Exercise data:

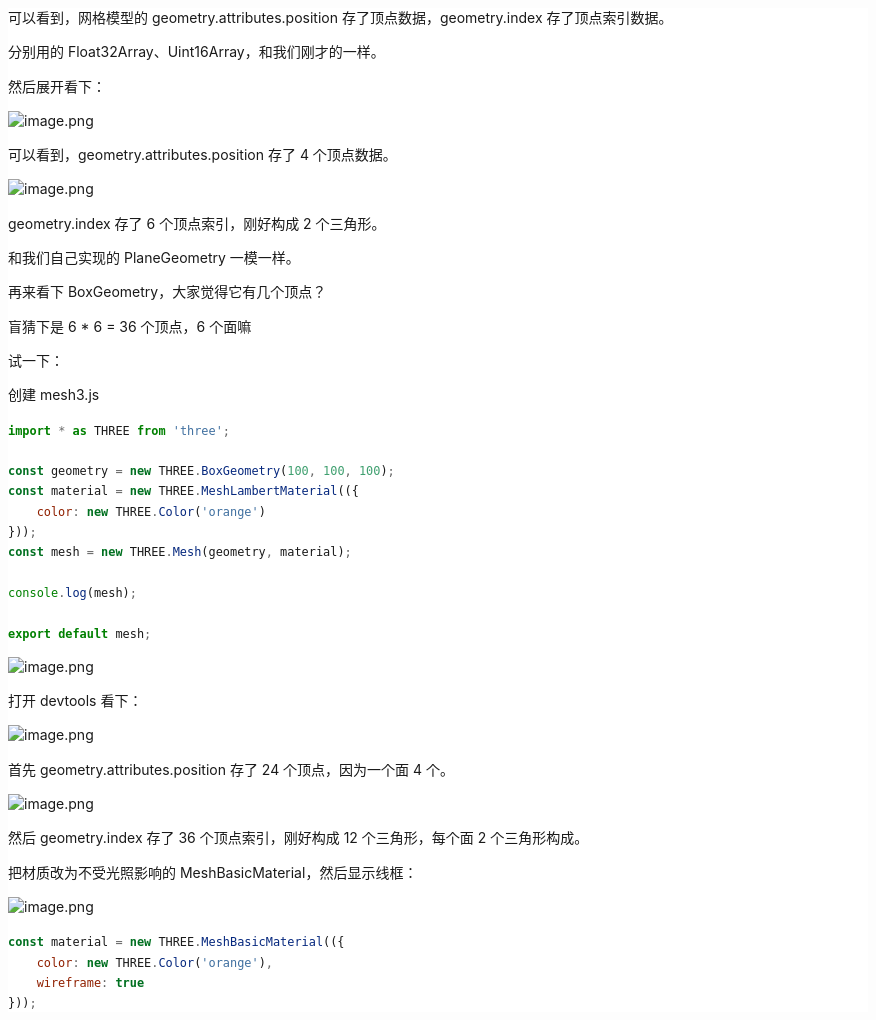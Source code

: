 可以看到，网格模型的 geometry.attributes.position 存了顶点数据，geometry.index 存了顶点索引数据。

分别用的 Float32Array、Uint16Array，和我们刚才的一样。

然后展开看下：

![image.png](https://p1-juejin.byteimg.com/tos-cn-i-k3u1fbpfcp/26ec2256c11c401ba8ce8f9ef3a92e56~tplv-k3u1fbpfcp-jj-mark:1600:0:0:0:q75.jpg#?w=1402&h=780&s=156278&e=png&b=2b2b2b)

可以看到，geometry.attributes.position 存了 4 个顶点数据。

![image.png](https://p6-juejin.byteimg.com/tos-cn-i-k3u1fbpfcp/b7a9a02f9d5c4a978f433685b28fdca9~tplv-k3u1fbpfcp-jj-mark:1600:0:0:0:q75.jpg#?w=956&h=716&s=118520&e=png&b=292929)

geometry.index 存了 6 个顶点索引，刚好构成 2 个三角形。

和我们自己实现的 PlaneGeometry 一模一样。

再来看下 BoxGeometry，大家觉得它有几个顶点？

盲猜下是 6 * 6 = 36 个顶点，6 个面嘛

试一下：

创建 mesh3.js

```javascript
import * as THREE from 'three';

const geometry = new THREE.BoxGeometry(100, 100, 100);
const material = new THREE.MeshLambertMaterial(({
    color: new THREE.Color('orange')
}));
const mesh = new THREE.Mesh(geometry, material);

console.log(mesh);

export default mesh;
```

![image.png](https://p9-juejin.byteimg.com/tos-cn-i-k3u1fbpfcp/f2745dd0c57c4eb99fff28ccf6a5de5e~tplv-k3u1fbpfcp-jj-mark:1600:0:0:0:q75.jpg#?w=936&h=450&s=71413&e=png&b=1f1f1f)

打开 devtools 看下：

![image.png](https://p1-juejin.byteimg.com/tos-cn-i-k3u1fbpfcp/8674701088e24733809370dcde542bc3~tplv-k3u1fbpfcp-jj-mark:1600:0:0:0:q75.jpg#?w=1684&h=1388&s=237837&e=png&b=1c1c1c)

首先 geometry.attributes.position 存了 24 个顶点，因为一个面 4 个。

![image.png](https://p1-juejin.byteimg.com/tos-cn-i-k3u1fbpfcp/eab613c0d9ce4a66b02407b35dac3189~tplv-k3u1fbpfcp-jj-mark:1600:0:0:0:q75.jpg#?w=944&h=578&s=110033&e=png&b=282828)

然后 geometry.index 存了 36 个顶点索引，刚好构成 12 个三角形，每个面 2 个三角形构成。

把材质改为不受光照影响的 MeshBasicMaterial，然后显示线框：

![image.png](https://p9-juejin.byteimg.com/tos-cn-i-k3u1fbpfcp/3947c0e5ccc14155b21eace2fc5343a7~tplv-k3u1fbpfcp-jj-mark:1600:0:0:0:q75.jpg#?w=1130&h=548&s=104993&e=png&b=1f1f1f)

```javascript
const material = new THREE.MeshBasicMaterial(({
    color: new THREE.Color('orange'),
    wireframe: true
}));
```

Exercise directions:
Would it be possible to print the records above verbatim, pictures omitted?

Your solution:
Source code

: 可以看到，网格模型的 geometry.attributes.position 存了顶点数据，geometry.index 存了顶点索引数据。

分别用的 Float32Array、Uint16Array，和我们刚才的一样。

然后展开看下：

![image.png](https://p1-juejin.byteimg.com/tos-cn-i-k3u1fbpfcp/26ec2256c11c401ba8ce8f9ef3a92e56~tplv-k3u1fbpfcp-jj-mark:1600:0:0:0:q75.jpg#?w=1402&h=780&s=156278&e=png&b=2b2b2b)

可以看到，geometry.attributes.position 存了 4 个顶点数据。

![image.png](https://p6-juejin.byteimg.com/tos-cn-i-k3u1fbpfcp/b7a9a02f9d5c4a978f433685b28fdca9~tplv-k3u1fbpfcp-jj-mark:1600:0:0:0:q75.jpg#?w=956&h=716&s=118520&e=png&b=292929)

geometry.index 存了 6 个顶点索引，刚好构成 2 个三角形。

和我们自己实现的 PlaneGeometry 一模一样。

再来看下 BoxGeometry，大家觉得它有几个顶点？

盲猜下是 6 * 6 = 36 个顶点，6 个面嘛

试一下：

创建 mesh3.js

```javascript
import * as THREE from 'three';

const geometry = new THREE.BoxGeometry(100, 100, 100);
const material = new THREE.MeshLambertMaterial(({
    color: new THREE.Color('orange')
}));
const mesh = new THREE.Mesh(geometry, material);

console.log(mesh);

export default mesh;
```

![image.png](https://p9-juejin.byteimg.com/tos-cn-i-k3u1fbpfcp/f2745dd0c57c4eb99fff28ccf6a5de5e~tplv-k3u1fbpfcp-jj-mark:1600:0:0:0:q75.jpg#?w=936&h=450&s=71413&e=png&b=1f1f1f)

打开 devtools 看下：

![image.png](https://p1-juejin.byteimg.com/tos-cn-i-k3u1fbpfcp/8674701088e24733809370dcde542bc3~tplv-k3u1fbpfcp-jj-mark:1600:0:0:0:q75.jpg#?w=1684&h=1388&s=237837&e=png&b=1c1c1c)

首先 geometry.attributes.position 存了 24 个顶点，因为一个面 4 个。

![image.png](https://p1-juejin.byteimg.com/tos-cn-i-k3u1fbpfcp/eab613c0d9ce4a66b02407b35dac3189~tplv-k3u1fbpfcp-jj-mark:1600:0:0:0:q75.jpg#?w=944&h=578&s=110033&e=png&b=282828)

然后 geometry.index 存了 36 个顶点索引，刚好构成 12 个三角形，每个面 2 个三角形构成。

把材质改为不受光照影响的 MeshBasicMaterial，然后显示线框：

![image.png](https://p9-juejin.byteimg.com/tos-cn-i-k3u1fbpfcp/3947c0e5ccc14155b21eace2fc5343a7~tplv-k3u1fbpfcp-jj-mark:1600:0:0:0:q75.jpg#?w=1130&h=548&s=104993&e=png&b=1f1f1f)

```javascript
const material = new THREE.MeshBasicMaterial(({
    color: new THREE.Color('orange'),
    wireframe: true
}));
```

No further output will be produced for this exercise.